Ivory researchers Esmond Martin (left) and Lucy Vigne during a Save The Elephants press conference on how Vietnam's illegal ivory trade threatens Africa's elephants at the Nairobi Serena Hotel on July 19, 2016.

Photo credit: Diana Ngila | Nation Media Group


According to the report that was released posthumously, the ivory trade in China was slowing down.

It is not clear what time Martin returned home after his meeting. While the property has a fence and a steel gate, detectives had been told that this was only locked with a padlock at night.  

The wrought iron gate had letter “M” designed on top, perhaps an indicator of the stylish aristocratic life that Martin lived in this Georgian House whose white exterior gave it an 18th century look. 

New York Times writer Charles Homans gave the best description of the man. 

“He had the mannered, patrician eccentricities of a Wes Anderson character: a dandelion shock of hair that had gone snow white by middle age, tailored suits – from Dunhill in New York and later Savile Row shops – that he wore even when he was doing fieldwork in Yemeni souks or Laotian night markets,” Homans wrote.

Stabbed several times

Martin was rich. He was the great grandson of US steel millionaire Henry Phipps, who was a business partner of philanthropist Andrew Carnegie. 

He opted to settle in Nairobi with his wife and had at first started writing scholarly history papers until he was lured into the ivory trade research by the World Wildlife Fund and the International Union for Conservation of Nature and Natural Resources.

What was intriguing about Martin’s killing was that there was no forced entry into the house – meaning whoever murdered him simply opened the unlocked door.

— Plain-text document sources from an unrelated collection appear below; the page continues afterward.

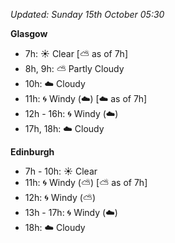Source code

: *Updated: Sunday 15th October 05:30*

**Glasgow**

* 7h: :sunny: Clear [:partly_sunny: as of 7h]
* 8h, 9h: :partly_sunny: Partly Cloudy
* 10h: :cloud: Cloudy
* 11h: :cyclone: Windy (:cloud:) [:cloud: as of 7h]
* 12h - 16h: :cyclone: Windy (:cloud:)
* 17h, 18h: :cloud: Cloudy

**Edinburgh**

* 7h - 10h: :sunny: Clear
* 11h: :cyclone: Windy (:partly_sunny:) [:partly_sunny: as of 7h]
* 12h: :cyclone: Windy (:partly_sunny:)
* 13h - 17h: :cyclone: Windy (:cloud:)
* 18h: :cloud: Cloudy
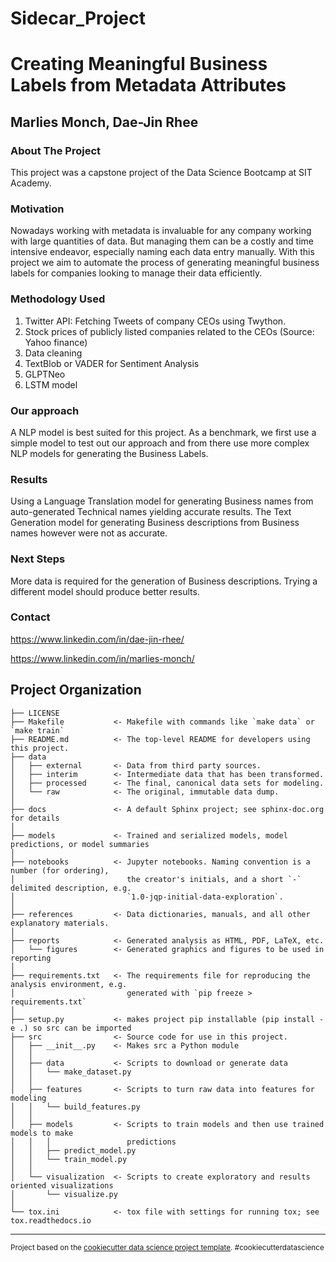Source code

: Sidecar_Project
==============================

# Creating Meaningful Business Labels from Metadata Attributes
Marlies Monch, Dae-Jin Rhee
------
### About The Project
This project was a capstone project of the Data Science Bootcamp at SIT Academy. 
### Motivation
Nowadays working with metadata is invaluable for any company working with large quantities of data.
But managing them can be a costly and time intensive endeavor, especially naming each data entry
manually.
With this project we aim to automate the process of generating meaningful business labels for companies
looking to manage their data efficiently.
### Methodology Used
1. Twitter API: Fetching Tweets of company CEOs using Twython.
2. Stock prices of publicly listed companies related to the CEOs (Source: Yahoo finance)
3. Data cleaning
4. TextBlob or VADER for Sentiment Analysis
5. GLPTNeo
6. LSTM model
### Our approach
A NLP model is best suited for this project. 
As a benchmark, we first use a simple model to test out our approach and from there
use more complex NLP models for generating the Business Labels.
### Results 
Using a Language Translation model for generating Business names from auto-generated Technical names
yielding accurate results.
The Text Generation model for generating Business descriptions from Business names however were not
as accurate. 
### Next Steps
More data is required for the generation of Business descriptions. Trying a different model should 
produce better results.
### Contact
https://www.linkedin.com/in/dae-jin-rhee/

https://www.linkedin.com/in/marlies-monch/

Project Organization
------------

    ├── LICENSE
    ├── Makefile           <- Makefile with commands like `make data` or `make train`
    ├── README.md          <- The top-level README for developers using this project.
    ├── data
    │   ├── external       <- Data from third party sources.
    │   ├── interim        <- Intermediate data that has been transformed.
    │   ├── processed      <- The final, canonical data sets for modeling.
    │   └── raw            <- The original, immutable data dump.
    │
    ├── docs               <- A default Sphinx project; see sphinx-doc.org for details
    │
    ├── models             <- Trained and serialized models, model predictions, or model summaries
    │
    ├── notebooks          <- Jupyter notebooks. Naming convention is a number (for ordering),
    │                         the creator's initials, and a short `-` delimited description, e.g.
    │                         `1.0-jqp-initial-data-exploration`.
    │
    ├── references         <- Data dictionaries, manuals, and all other explanatory materials.
    │
    ├── reports            <- Generated analysis as HTML, PDF, LaTeX, etc.
    │   └── figures        <- Generated graphics and figures to be used in reporting
    │
    ├── requirements.txt   <- The requirements file for reproducing the analysis environment, e.g.
    │                         generated with `pip freeze > requirements.txt`
    │
    ├── setup.py           <- makes project pip installable (pip install -e .) so src can be imported
    ├── src                <- Source code for use in this project.
    │   ├── __init__.py    <- Makes src a Python module
    │   │
    │   ├── data           <- Scripts to download or generate data
    │   │   └── make_dataset.py
    │   │
    │   ├── features       <- Scripts to turn raw data into features for modeling
    │   │   └── build_features.py
    │   │
    │   ├── models         <- Scripts to train models and then use trained models to make
    │   │   │                 predictions
    │   │   ├── predict_model.py
    │   │   └── train_model.py
    │   │
    │   └── visualization  <- Scripts to create exploratory and results oriented visualizations
    │       └── visualize.py
    │
    └── tox.ini            <- tox file with settings for running tox; see tox.readthedocs.io


--------

<p><small>Project based on the <a target="_blank" href="https://drivendata.github.io/cookiecutter-data-science/">cookiecutter data science project template</a>. #cookiecutterdatascience</small></p>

Martin’s wife told detectives that his vehicle was parked outside when she returned home some minutes after 6pm. 

She alerted Martin with “ I am back” . She then headed to the library on the ground floor of the building as there was no response.

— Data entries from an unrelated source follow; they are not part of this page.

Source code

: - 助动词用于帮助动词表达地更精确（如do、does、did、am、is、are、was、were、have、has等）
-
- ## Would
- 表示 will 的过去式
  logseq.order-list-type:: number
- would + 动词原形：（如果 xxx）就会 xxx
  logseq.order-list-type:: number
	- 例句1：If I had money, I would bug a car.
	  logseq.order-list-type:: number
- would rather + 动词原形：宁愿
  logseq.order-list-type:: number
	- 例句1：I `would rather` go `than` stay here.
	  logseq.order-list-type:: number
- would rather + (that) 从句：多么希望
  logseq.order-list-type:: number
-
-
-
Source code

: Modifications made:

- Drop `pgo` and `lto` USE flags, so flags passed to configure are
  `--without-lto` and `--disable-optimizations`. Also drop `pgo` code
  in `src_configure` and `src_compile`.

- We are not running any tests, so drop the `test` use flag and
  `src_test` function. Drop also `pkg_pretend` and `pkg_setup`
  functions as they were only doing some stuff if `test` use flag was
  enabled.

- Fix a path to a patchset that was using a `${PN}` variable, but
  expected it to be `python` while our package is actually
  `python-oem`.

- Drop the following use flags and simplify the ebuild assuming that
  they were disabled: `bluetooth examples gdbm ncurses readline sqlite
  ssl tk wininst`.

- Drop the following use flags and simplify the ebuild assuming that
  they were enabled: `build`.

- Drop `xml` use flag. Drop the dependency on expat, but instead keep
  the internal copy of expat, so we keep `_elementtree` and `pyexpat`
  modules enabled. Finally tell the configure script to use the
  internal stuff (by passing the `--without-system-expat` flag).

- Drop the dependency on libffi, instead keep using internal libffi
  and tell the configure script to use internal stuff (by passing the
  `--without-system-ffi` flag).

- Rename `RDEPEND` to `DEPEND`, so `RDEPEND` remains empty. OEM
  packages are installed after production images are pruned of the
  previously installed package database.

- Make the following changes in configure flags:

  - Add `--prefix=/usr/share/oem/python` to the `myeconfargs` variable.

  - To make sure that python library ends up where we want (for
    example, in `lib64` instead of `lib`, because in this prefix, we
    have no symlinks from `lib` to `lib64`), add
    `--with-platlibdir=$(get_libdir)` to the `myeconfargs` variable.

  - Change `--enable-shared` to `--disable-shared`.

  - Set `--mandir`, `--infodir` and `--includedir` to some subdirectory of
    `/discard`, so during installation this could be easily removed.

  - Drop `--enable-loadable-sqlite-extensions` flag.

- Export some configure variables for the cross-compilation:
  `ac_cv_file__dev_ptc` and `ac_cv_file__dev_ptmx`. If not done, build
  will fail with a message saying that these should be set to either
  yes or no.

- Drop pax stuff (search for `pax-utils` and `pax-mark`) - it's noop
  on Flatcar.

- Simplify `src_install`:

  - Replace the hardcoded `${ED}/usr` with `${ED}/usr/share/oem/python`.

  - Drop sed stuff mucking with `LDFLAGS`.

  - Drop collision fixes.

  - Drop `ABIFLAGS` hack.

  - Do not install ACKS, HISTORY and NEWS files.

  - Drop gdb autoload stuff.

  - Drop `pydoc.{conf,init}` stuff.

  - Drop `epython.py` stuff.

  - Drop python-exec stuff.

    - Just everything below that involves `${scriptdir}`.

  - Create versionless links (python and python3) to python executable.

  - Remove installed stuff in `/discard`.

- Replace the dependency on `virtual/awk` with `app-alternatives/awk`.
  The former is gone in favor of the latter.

Chryssee then went upstairs, hoping to find her husband at the study. He was not there. 

It was getting dark and she went to her bedroom – they slept in separate rooms – and took a nap only to be awoken by the cook who was entering the house through the back door.

“Have you seen Martin?” she is said to have asked. 

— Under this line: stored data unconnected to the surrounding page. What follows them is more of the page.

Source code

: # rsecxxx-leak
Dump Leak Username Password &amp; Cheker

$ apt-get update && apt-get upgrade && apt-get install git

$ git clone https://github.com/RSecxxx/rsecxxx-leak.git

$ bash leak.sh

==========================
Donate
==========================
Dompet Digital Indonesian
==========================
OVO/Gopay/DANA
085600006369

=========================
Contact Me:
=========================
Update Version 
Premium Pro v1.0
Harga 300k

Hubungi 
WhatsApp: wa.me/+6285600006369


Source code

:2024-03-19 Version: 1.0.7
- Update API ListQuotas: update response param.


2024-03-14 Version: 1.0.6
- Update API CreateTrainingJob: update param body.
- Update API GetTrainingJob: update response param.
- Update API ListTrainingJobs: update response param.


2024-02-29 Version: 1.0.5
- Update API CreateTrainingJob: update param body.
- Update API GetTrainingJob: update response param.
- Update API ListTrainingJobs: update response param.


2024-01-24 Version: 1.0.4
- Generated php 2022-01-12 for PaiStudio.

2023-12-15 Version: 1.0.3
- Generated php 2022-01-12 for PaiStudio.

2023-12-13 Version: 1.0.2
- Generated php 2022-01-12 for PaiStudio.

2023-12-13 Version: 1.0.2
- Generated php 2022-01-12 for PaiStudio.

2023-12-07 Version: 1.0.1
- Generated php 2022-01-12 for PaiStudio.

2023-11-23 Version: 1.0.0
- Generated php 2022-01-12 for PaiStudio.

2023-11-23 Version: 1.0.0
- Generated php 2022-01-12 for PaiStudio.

The cook had not – and that set the alarm bells. She then went to check Martin in his bedroom.

With his face down and in a pool of blood, Martin lay on the carpet motionless. Dead. It was 6.45pm.

Whoever killed Martin had gagged his mouth with a tie and stabbed him several times in the neck. 

The killer appeared not to have been interested in Martin’s money. 

Message on the phone

On the lounge desk adjacent to the bedroom was some foreign currency and Martin’s debit card, which would not have escaped a robber’s eye.

The only place that was disturbed was the green steel filing cabinet. It is not clear what documents it contained. 

An injured Martin appeared to have stood some metres from this cabinet as there were blood droplets on the floor. The key was left in the cabinet lock.

There was a message on his phone, which seemed to indicate that somebody was conversing with Martin about land. 

But whether this is a line detectives will pursue in their investigations is not clear.

The New York Times said the murder was “linked to a property dispute” and in 2018, a local publication reported that there was an attempt at the land registry to grab the property.

Detectives said they were questioning some people.

Among conservationists, the unexplained death of Esmond Martin continues to be a reminder of unsolved murders in Karen – where prime land owned by expatriates is usually targeted. 

It could also have been the work of the ivory gangs or somebody who had unfettered access to Martin – an inside job.

Whichever of these, Martin’s death was brutal – at a time he had put his life on the line to save African elephants.

On the third anniversary of his death, the question remains: who killed Esmond Martin and why? 

Will the murder ever be resolved or is this another typical cold case? Only time will tell.